==== EXCERPTED RECORDS ====

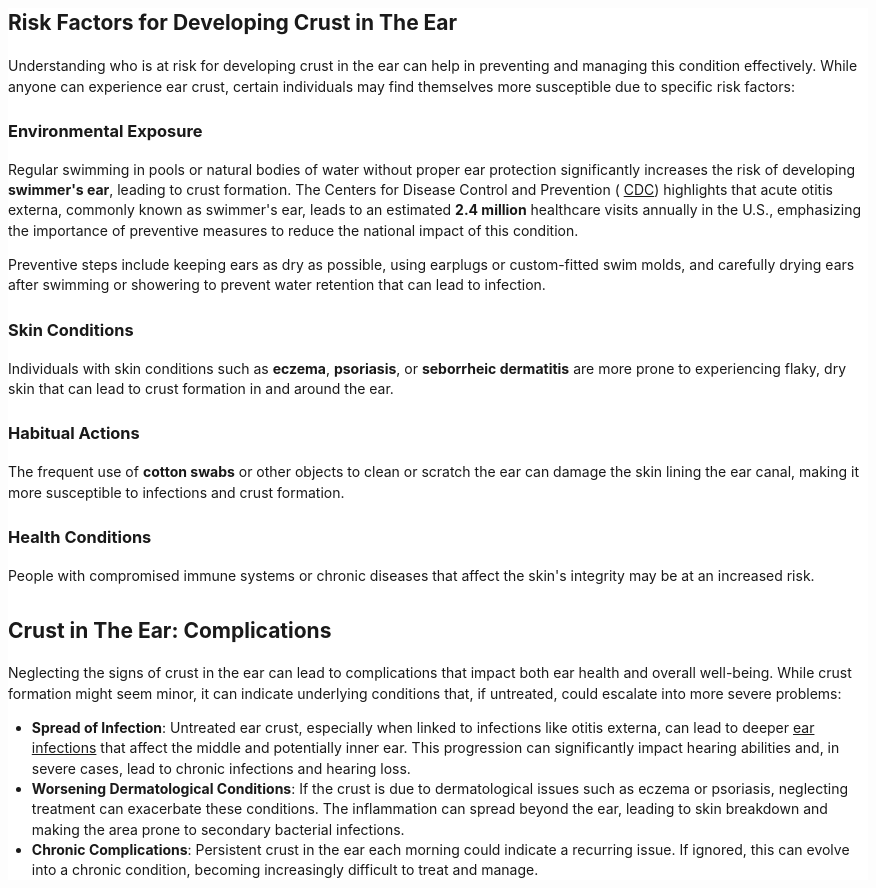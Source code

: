 ## Risk Factors for Developing Crust in The Ear

Understanding who is at risk for developing crust in the ear can help in preventing and managing this condition effectively. While anyone can experience ear crust, certain individuals may find themselves more susceptible due to specific risk factors:

### Environmental Exposure

Regular swimming in pools or natural bodies of water without proper ear protection significantly increases the risk of developing **swimmer's ear**, leading to crust formation. The Centers for Disease Control and Prevention ( [CDC](https://www.cdc.gov/mmwr/preview/mmwrhtml/mm6019a2.htm)) highlights that acute otitis externa, commonly known as swimmer's ear, leads to an estimated **2.4 million** healthcare visits annually in the U.S., emphasizing the importance of preventive measures to reduce the national impact of this condition​​.

Preventive steps include keeping ears as dry as possible, using earplugs or custom-fitted swim molds, and carefully drying ears after swimming or showering to prevent water retention that can lead to infection.

### Skin Conditions

Individuals with skin conditions such as **eczema**, **psoriasis**, or **seborrheic dermatitis** are more prone to experiencing flaky, dry skin that can lead to crust formation in and around the ear.

### Habitual Actions

The frequent use of **cotton swabs** or other objects to clean or scratch the ear can damage the skin lining the ear canal, making it more susceptible to infections and crust formation.

### Health Conditions

People with compromised immune systems or chronic diseases that affect the skin's integrity may be at an increased risk.

## Crust in The Ear: Complications

Neglecting the signs of crust in the ear can lead to complications that impact both ear health and overall well-being. While crust formation might seem minor, it can indicate underlying conditions that, if untreated, could escalate into more severe problems:

- **Spread of Infection**: Untreated ear crust, especially when linked to infections like otitis externa, can lead to deeper [ear infections](https://docus.ai/symptoms-guide/are-ear-infections-contagious) that affect the middle and potentially inner ear. This progression can significantly impact hearing abilities and, in severe cases, lead to chronic infections and hearing loss.
- **Worsening Dermatological Conditions**: If the crust is due to dermatological issues such as eczema or psoriasis, neglecting treatment can exacerbate these conditions. The inflammation can spread beyond the ear, leading to skin breakdown and making the area prone to secondary bacterial infections.
- **Chronic Complications**: Persistent crust in the ear each morning could indicate a recurring issue. If ignored, this can evolve into a chronic condition, becoming increasingly difficult to treat and manage.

====

The copy you produce must hold all the records above exactly and none of their pictures.

Source code

: ## Risk Factors for Developing Crust in The Ear

Understanding who is at risk for developing crust in the ear can help in preventing and managing this condition effectively. While anyone can experience ear crust, certain individuals may find themselves more susceptible due to specific risk factors:

### Environmental Exposure

Regular swimming in pools or natural bodies of water without proper ear protection significantly increases the risk of developing **swimmer's ear**, leading to crust formation. The Centers for Disease Control and Prevention ( [CDC](https://www.cdc.gov/mmwr/preview/mmwrhtml/mm6019a2.htm)) highlights that acute otitis externa, commonly known as swimmer's ear, leads to an estimated **2.4 million** healthcare visits annually in the U.S., emphasizing the importance of preventive measures to reduce the national impact of this condition​​.

Preventive steps include keeping ears as dry as possible, using earplugs or custom-fitted swim molds, and carefully drying ears after swimming or showering to prevent water retention that can lead to infection.

### Skin Conditions

Individuals with skin conditions such as **eczema**, **psoriasis**, or **seborrheic dermatitis** are more prone to experiencing flaky, dry skin that can lead to crust formation in and around the ear.

### Habitual Actions

The frequent use of **cotton swabs** or other objects to clean or scratch the ear can damage the skin lining the ear canal, making it more susceptible to infections and crust formation.

### Health Conditions

People with compromised immune systems or chronic diseases that affect the skin's integrity may be at an increased risk.

## Crust in The Ear: Complications

Neglecting the signs of crust in the ear can lead to complications that impact both ear health and overall well-being. While crust formation might seem minor, it can indicate underlying conditions that, if untreated, could escalate into more severe problems:

- **Spread of Infection**: Untreated ear crust, especially when linked to infections like otitis externa, can lead to deeper [ear infections](https://docus.ai/symptoms-guide/are-ear-infections-contagious) that affect the middle and potentially inner ear. This progression can significantly impact hearing abilities and, in severe cases, lead to chronic infections and hearing loss.
- **Worsening Dermatological Conditions**: If the crust is due to dermatological issues such as eczema or psoriasis, neglecting treatment can exacerbate these conditions. The inflammation can spread beyond the ear, leading to skin breakdown and making the area prone to secondary bacterial infections.
- **Chronic Complications**: Persistent crust in the ear each morning could indicate a recurring issue. If ignored, this can evolve into a chronic condition, becoming increasingly difficult to treat and manage.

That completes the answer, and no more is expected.